PROBLEM DETAILS =>
Make an exact copy of all the records, one that contains none of the pictures.

-- PROVIDED RECORDS follows --

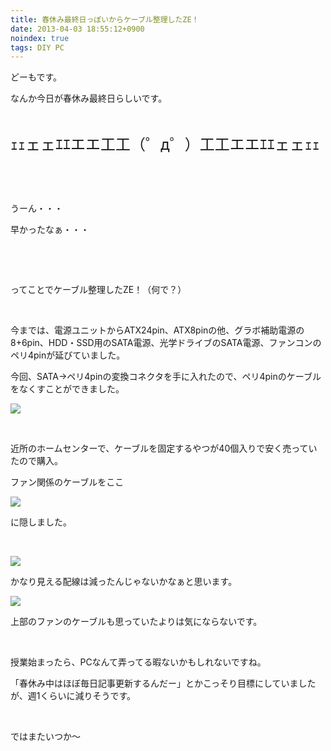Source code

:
 ```yaml
---
title: 春休み最終日っぽいからケーブル整理したZE！
date: 2013-04-03 18:55:12+0900
noindex: true
tags: DIY PC
---
```

<p>どーもです。</p>
<p>なんか今日が春休み最終日らしいです。</p>
<p>&nbsp;</p>
<p><span style="font-size:24px;">ｪｪェェｴｴエエ工工（゜д゜）工工エエｴｴェェｪｪ</span></p>
<p>&nbsp;</p>
<p>&nbsp;</p>
<p>うーん・・・</p>
<p>早かったなぁ・・・</p>
<p>&nbsp;</p>
<p>&nbsp;</p>
<p>ってことでケーブル整理したZE！（何で？）</p>
<p>&nbsp;</p>
<p>今までは、電源ユニットからATX24pin、ATX8pinの他、グラボ補助電源の8+6pin、HDD・SSD用のSATA電源、光学ドライブのSATA電源、ファンコンのペリ4pinが延びていました。</p>
<p>今回、SATA→ペリ4pinの変換コネクタを手に入れたので、ペリ4pinのケーブルをなくすことができました。</p>
<p><img src="https://lh4.googleusercontent.com/-S_RidtvPq50/UVv5XLpkZ2I/AAAAAAAAB2M/d4ufvnen5KM/s640/IMG_0341.JPG" /></p>
<p>&nbsp;</p>
<p>近所のホームセンターで、ケーブルを固定するやつが40個入りで安く売っていたので購入。</p>
<p>ファン関係のケーブルをここ</p>
<p><img src="https://lh5.googleusercontent.com/-VushnvwGjJM/UVv4hVJE0hI/AAAAAAAAB10/2wOa-JsbCm0/s640/IMG_0355.JPG" /></p>
<p>に隠しました。</p>
<p>&nbsp;</p>
<p><img src="https://lh4.googleusercontent.com/-cFtAfBHHHj8/UVv4iXbrk_I/AAAAAAAAB2A/uCn0DH_zGoo/s640/IMG_0351.JPG" /></p>
<p>かなり見える配線は減ったんじゃないかなぁと思います。</p>
<p><img src="https://lh6.googleusercontent.com/-7myZp44MsW0/UVv4h9vn_4I/AAAAAAAAB14/Waf2Njr1wsE/s640/IMG_0353.JPG" /></p>
<p>上部のファンのケーブルも思っていたよりは気にならないです。</p>
<p>&nbsp;</p>
<p>授業始まったら、PCなんて弄ってる暇ないかもしれないですね。</p>
<p>「春休み中はほぼ毎日記事更新するんだー」とかこっそり目標にしていましたが、週1くらいに減りそうです。</p>
<p>&nbsp;</p>
<p>ではまたいつか〜</p>
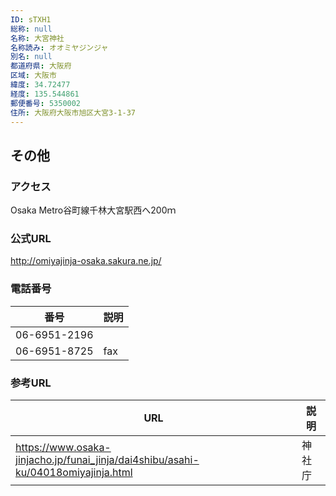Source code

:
 ```yaml
---
ID: sTXH1
総称: null
名称: 大宮神社
名称読み: オオミヤジンジャ
別名: null
都道府県: 大阪府
区域: 大阪市
緯度: 34.72477
経度: 135.544861
郵便番号: 5350002
住所: 大阪府大阪市旭区大宮3-1-37
---
```


## その他

### アクセス

Osaka Metro谷町線千林大宮駅西へ200ｍ

### 公式URL

http://omiyajinja-osaka.sakura.ne.jp/

### 電話番号

| 番号         | 説明 |
| ------------ | ---- |
| 06-6951-2196 |      |
| 06-6951-8725 | fax  |

### 参考URL

| URL                                                                               | 説明   |
| --------------------------------------------------------------------------------- | ------ |
| https://www.osaka-jinjacho.jp/funai_jinja/dai4shibu/asahi-ku/04018omiyajinja.html | 神社庁 |
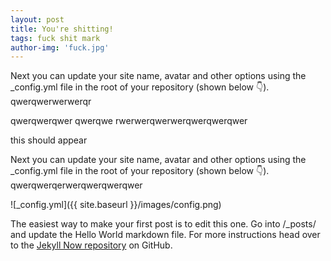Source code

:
 ```yaml
---
layout: post
title: You're shitting!
tags: fuck shit mark
author-img: 'fuck.jpg'
---
```


Next you can update your site name, avatar and other options using the _config.yml file in the root of your repository (shown below :point_down:).
qwerqwerwerwerqr

qwerqwerqwer
qwerqwe
rwerwerqwerwerqwerqwerqwer

this should appear


Next you can update your site name, avatar and other options using the _config.yml file in the root of your repository (shown below :point_down:).
qwerqwerqerwerqwerqwerqwer

![_config.yml]({{ site.baseurl }}/images/config.png)

The easiest way to make your first post is to edit this one. Go into /_posts/ and update the Hello World markdown file. For more instructions head over to the [Jekyll Now repository](https://github.com/barryclark/jekyll-now) on GitHub.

-- PROVIDED RECORDS concluded --

RESPONSE BOX =>
Source code

:
 ```yaml
---
title: 春休み最終日っぽいからケーブル整理したZE！
date: 2013-04-03 18:55:12+0900
noindex: true
tags: DIY PC
---
```

<p>どーもです。</p>
<p>なんか今日が春休み最終日らしいです。</p>
<p>&nbsp;</p>
<p><span style="font-size:24px;">ｪｪェェｴｴエエ工工（゜д゜）工工エエｴｴェェｪｪ</span></p>
<p>&nbsp;</p>
<p>&nbsp;</p>
<p>うーん・・・</p>
<p>早かったなぁ・・・</p>
<p>&nbsp;</p>
<p>&nbsp;</p>
<p>ってことでケーブル整理したZE！（何で？）</p>
<p>&nbsp;</p>
<p>今までは、電源ユニットからATX24pin、ATX8pinの他、グラボ補助電源の8+6pin、HDD・SSD用のSATA電源、光学ドライブのSATA電源、ファンコンのペリ4pinが延びていました。</p>
<p>今回、SATA→ペリ4pinの変換コネクタを手に入れたので、ペリ4pinのケーブルをなくすことができました。</p>
<p><img src="https://lh4.googleusercontent.com/-S_RidtvPq50/UVv5XLpkZ2I/AAAAAAAAB2M/d4ufvnen5KM/s640/IMG_0341.JPG" /></p>
<p>&nbsp;</p>
<p>近所のホームセンターで、ケーブルを固定するやつが40個入りで安く売っていたので購入。</p>
<p>ファン関係のケーブルをここ</p>
<p><img src="https://lh5.googleusercontent.com/-VushnvwGjJM/UVv4hVJE0hI/AAAAAAAAB10/2wOa-JsbCm0/s640/IMG_0355.JPG" /></p>
<p>に隠しました。</p>
<p>&nbsp;</p>
<p><img src="https://lh4.googleusercontent.com/-cFtAfBHHHj8/UVv4iXbrk_I/AAAAAAAAB2A/uCn0DH_zGoo/s640/IMG_0351.JPG" /></p>
<p>かなり見える配線は減ったんじゃないかなぁと思います。</p>
<p><img src="https://lh6.googleusercontent.com/-7myZp44MsW0/UVv4h9vn_4I/AAAAAAAAB14/Waf2Njr1wsE/s640/IMG_0353.JPG" /></p>
<p>上部のファンのケーブルも思っていたよりは気にならないです。</p>
<p>&nbsp;</p>
<p>授業始まったら、PCなんて弄ってる暇ないかもしれないですね。</p>
<p>「春休み中はほぼ毎日記事更新するんだー」とかこっそり目標にしていましたが、週1くらいに減りそうです。</p>
<p>&nbsp;</p>
<p>ではまたいつか〜</p>
Source code

:
 ```yaml
---
ID: sTXH1
総称: null
名称: 大宮神社
名称読み: オオミヤジンジャ
別名: null
都道府県: 大阪府
区域: 大阪市
緯度: 34.72477
経度: 135.544861
郵便番号: 5350002
住所: 大阪府大阪市旭区大宮3-1-37
---
```


## その他

### アクセス

Osaka Metro谷町線千林大宮駅西へ200ｍ

### 公式URL

http://omiyajinja-osaka.sakura.ne.jp/

### 電話番号

| 番号         | 説明 |
| ------------ | ---- |
| 06-6951-2196 |      |
| 06-6951-8725 | fax  |

### 参考URL

| URL                                                                               | 説明   |
| --------------------------------------------------------------------------------- | ------ |
| https://www.osaka-jinjacho.jp/funai_jinja/dai4shibu/asahi-ku/04018omiyajinja.html | 神社庁 |
Source code

:
 ```yaml
---
layout: post
title: You're shitting!
tags: fuck shit mark
author-img: 'fuck.jpg'
---
```


Next you can update your site name, avatar and other options using the _config.yml file in the root of your repository (shown below :point_down:).
qwerqwerwerwerqr

qwerqwerqwer
qwerqwe
rwerwerqwerwerqwerqwerqwer

this should appear


Next you can update your site name, avatar and other options using the _config.yml file in the root of your repository (shown below :point_down:).
qwerqwerqerwerqwerqwerqwer

![_config.yml]({{ site.baseurl }}/images/config.png)

The easiest way to make your first post is to edit this one. Go into /_posts/ and update the Hello World markdown file. For more instructions head over to the [Jekyll Now repository](https://github.com/barryclark/jekyll-now) on GitHub.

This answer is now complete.